Sal a buscar la felicidad y no vuelvas sin ella.
En los años 30, en la extinta URSS, Alexander Medvekine filmó La felicidad. Como todas las películas de aquel entonces, como La línea general o El prado de Bezhin de Eisenstein o La Tierra de Dovjenko, se trataba de demostrar al público interno y externo el triunfo de la experiencia colectivizadora del agro soviético... aunque éste en realidad fuera un inmenso fracaso, peor que un fracaso, un experimento estúpido que terminó en la muerte de millones de personas, bien por hambre o por asesinato.
Sería interesante analizar hasta que punto los directores de estas obras eran conscientes del desajuste entre lo que rodaban y lo que estaba pasando. Basta decir que, aún siendo Bolcheviques convencidos y buscando la victoria de esos ideales, su obra se hizo sospechosa ante las altas esferas, teniendo que ser cortada, remontada, en algunos casos prohibida y sus autores puestos en sospecha ideológica.
Así ocurrió en parte con La felicidad. Porque esa descripción de la colectivización, no se hizo con las armas del realismo, sino con las del humor, el absurdo y los cuentos tradicionales.
Y no hay nada que odien más los censores que la ambigüedad en las imágenes, por mucho que se proteste inocencia e ingenuidad.
Porque saben que lo ambiguo tanto se puede interpetar de una manera como de la contraria.
¿Qué puedo hacer? No puedo volver al pasado ni acostumbrarme al presente.
Sólo esta frase bastaba para condenar a la película, puesto que el héroe, el hombre que había sido oprimido y explotado por el zarismo, no encontraba su lugar en el mundo nuevo que se estaba creando para él.
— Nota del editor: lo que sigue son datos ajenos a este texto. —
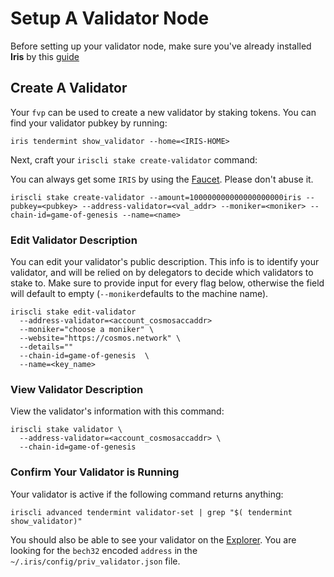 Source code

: # Setup A Validator Node

Before setting up your validator node, make sure you've already installed  **Iris** by this [guide]()




## Create A Validator

Your `fvp` can be used to create a new validator by staking tokens. You can find your validator pubkey by running:

```
iris tendermint show_validator --home=<IRIS-HOME>
```

Next, craft your `iriscli stake create-validator` command:

You can always get some `IRIS`  by using the [Faucet](https://testnet.irisplorer.io/#/faucet). Please don't abuse it. 

```
iriscli stake create-validator --amount=100000000000000000000iris --pubkey=<pubkey> --address-validator=<val_addr> --moniker=<moniker> --chain-id=game-of-genesis --name=<name>
```

### Edit Validator Description

You can edit your validator's public description. This info is to identify your validator, and will be relied on by delegators to decide which validators to stake to. Make sure to provide input for every flag below, otherwise the field will default to empty (`--moniker`defaults to the machine name).

```
iriscli stake edit-validator
  --address-validator=<account_cosmosaccaddr>
  --moniker="choose a moniker" \
  --website="https://cosmos.network" \
  --details=""
  --chain-id=game-of-genesis  \
  --name=<key_name>
```

### View Validator Description

View the validator's information with this command:

```
iriscli stake validator \
  --address-validator=<account_cosmosaccaddr> \
  --chain-id=game-of-genesis 
```

### Confirm Your Validator is Running

Your validator is active if the following command returns anything:

```
iriscli advanced tendermint validator-set | grep "$( tendermint show_validator)"
```

You should also be able to see your validator on the [Explorer](https://testnet.irisplorer.io). You are looking for the `bech32` encoded `address` in the `~/.iris/config/priv_validator.json` file.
Mucho peor. Puesto que no encontraba ni las fuerzas, ni la razón para unirse y participar en ese mundo. Tanto había sufrido cuando estaban los otros, tanto había sido humillado, tanto había obedecido, que ahora, cuando supuestamente era libre, cuando era él y los suyos quienes aparentemente estaban al mando, no podía creerlo.
No podía convencerse de que así era, no podía forzarse a actuar en consecuencia. Sólo podía hacer lo que siempre había había hecho. Sentarse en un rincón, sólo, sin confiar ni contar con nadie. Resistiéndose con su pasividad, con el propio peso de su cuerpo inerte, que sabía demasiado bien, que tanto con unos como con los otros, seguiría sufriendo, seguiría siendo humillado, seguiría teniendo que obedecer aunque fuera a palos o oblidado por las bayonetas desnudas.
Eso, obviamente, no podía ser. Eso, obviamente, no podía ser tolerado por las autoridades.
La presencia del descreído, lo saben muy bien todos los teólogos, anula la existencia de Dios. Sólo hay una salida para el creyente, al que el miedo le hace ser fanático. Eliminar a aquél que no cree. Exterminar a aquel que se resiste. Mostrar su castigo como ejemplo y escarmiento a todos los que puedan pensar, alguna vez, en no colaborar.
Así de este modo, se empezo castigando a los que habían oprimido y humillado. Y cuando se hubo acabado con ellos, con todos los desilusionados y desengañados, que sólo querían que les dejasen en paz. Y cuando no quedaron ya de estos, con los que no mostraban entusiasmo y adoración ante los logros y victorías proclamados desde las alturas, y cuando estos también fueron eliminados, se cargó con todos aquellos que no mostraban el entusiasmo suficiente, tal y como lo prescribían las autoridades.
Hasta que todo el mundo se aconstumbro a mentir y a fingir. Hasta que el edifició. aquél que debería contener el paraíso, se convirtió en una cáscara hueca y huera, que se habría de derrumbarse sin hacer ningún ruido.
¿Qué es la felicidad?
Así comienza la película. Ésa es la pregunta que se nos hace.
Y casi inmediatamente se nos da la respuesta.
La felicidad es que los pasteles te entren en la boca y no tengas ni que masticarlos.
La felicidad es encontrarse el dinero tirado en el camino y que no haya que partirse el lomo por conseguirlo.
La felicidad es tener el estómago lleno y vestir buenos trajes, mientras miras como los que no tienen nada, se pelean por lo que tú tiras.